Sagittal curvature of total knee replacements predicts in vivo kinematics.

Authors:
Oliver Kessler
Oliver Kessler
University of Zurich
Switzerland
Scott Banks
Scott Banks
University of Florida
Henrich Mannel
Henrich Mannel
Biomet Deutschland GmbH
Frederic Marin
Frederic Marin
University of Ulm
Germany

Clin Biomech (Bristol, Avon) 2007 Jan 9;22(1):52-8. Epub 2006 Oct 9.

Scientific Affairs, Stryker Europe, Thalwil, Switzerland.

Background: It is known that in vivo kinematics after total knee replacement is influenced by the design of the implant. The goal of this study was to show that the sagittal curvature of two different knee prostheses differing in geometric design predicts their in vivo motion behavior.

Methods: Three-dimensional tibio-femoral displacements of two prosthesis designs (single radius vs. dual radius) were measured during knee extension under weight bearing conditions by in vivo video fluoroscopy. Finite helical axes were computed to represent the tibio-femoral motions. Angular deviation alpha and the spatial localization deviation delta were used to characterize the motions. Angular deviation is the angle between each incremental finite helical axis and the medio-lateral axis of the femoral component of the prosthesis. The spatial localization deviation is the distance between each finite helical axis and the center of the femoral component of the prosthesis. Statistical comparisons were performed using the median and the interquartile range of the angular deviation and the spatial localization deviation.
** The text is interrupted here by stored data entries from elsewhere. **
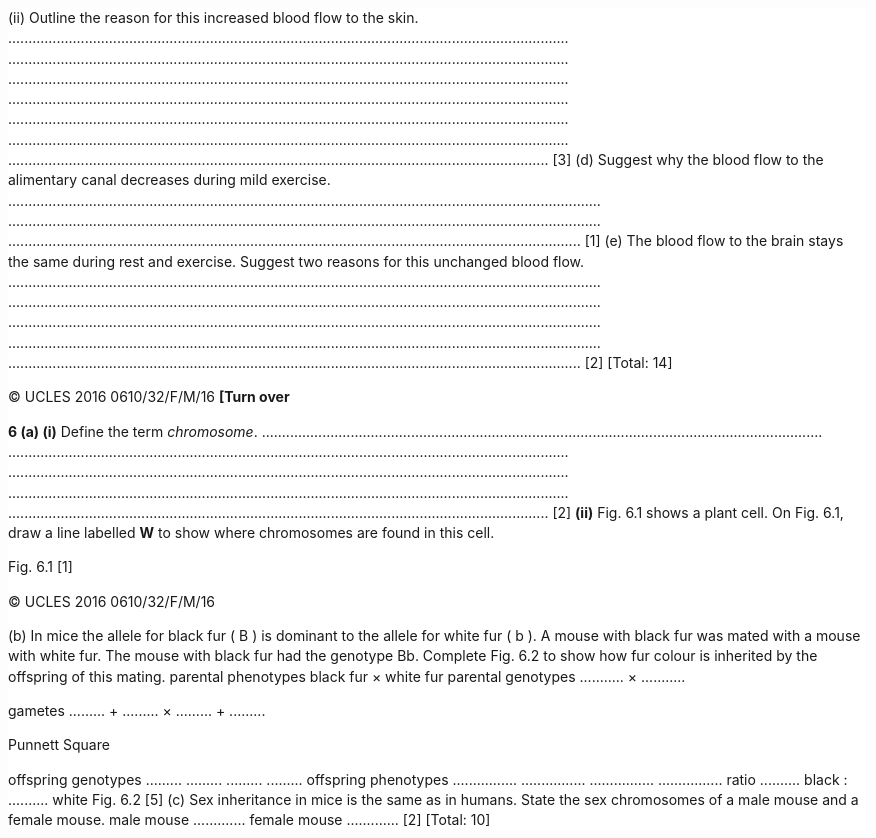  (ii) Outline the reason for this increased blood flow to the skin. ........................................................................................................................................... ........................................................................................................................................... ........................................................................................................................................... ........................................................................................................................................... ........................................................................................................................................... ........................................................................................................................................... ...................................................................................................................................... [3] (d) Suggest why the blood flow to the alimentary canal decreases during mild exercise. ................................................................................................................................................... ................................................................................................................................................... .............................................................................................................................................. [1] (e) The blood flow to the brain stays the same during rest and exercise. Suggest two reasons for this unchanged blood flow. ................................................................................................................................................... ................................................................................................................................................... ................................................................................................................................................... ................................................................................................................................................... .............................................................................................................................................. [2] [Total: 14] 


© UCLES 2016 0610/32/F/M/16 **[Turn over** 

**6 (a) (i)** Define the term _chromosome_. ........................................................................................................................................... ........................................................................................................................................... ........................................................................................................................................... ........................................................................................................................................... ...................................................................................................................................... [2] **(ii)** Fig. 6.1 shows a plant cell. On Fig. 6.1, draw a line labelled **W** to show where chromosomes are found in this cell. 

 Fig. 6.1 [1] 


© UCLES 2016 0610/32/F/M/16 

 (b) In mice the allele for black fur ( B ) is dominant to the allele for white fur ( b ). A mouse with black fur was mated with a mouse with white fur. The mouse with black fur had the genotype Bb. Complete Fig. 6.2 to show how fur colour is inherited by the offspring of this mating. parental phenotypes black fur × white fur parental genotypes ........... × ........... 

 gametes ......... + ......... × ......... + ......... 

 Punnett Square 

 offspring genotypes ......... ......... ......... ......... offspring phenotypes ................ ................ ................ ................ ratio .......... black : .......... white Fig. 6.2 [5] (c) Sex inheritance in mice is the same as in humans. State the sex chromosomes of a male mouse and a female mouse. male mouse ............. female mouse ............. [2] [Total: 10]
Findings: The single-radius design showed finite helical axes concentrated at a single axis near to the medio-lateral axis of the femoral component. The angular and spatial localization deviation of the dual radius design were larger compared to the single radius design, exhibiting finite helical axes varying between two axes.

Interpretation: Video fluoroscopy in combination with finite helical axis analysis proved to be suitable methods to evaluate the in vivo kinematical behavior of total knee arthroplasty, which can be useful for implant designers. Knowledge of in vivo kinematics can also provide surgeons with more background information about the total knee arthroplasty models they implant.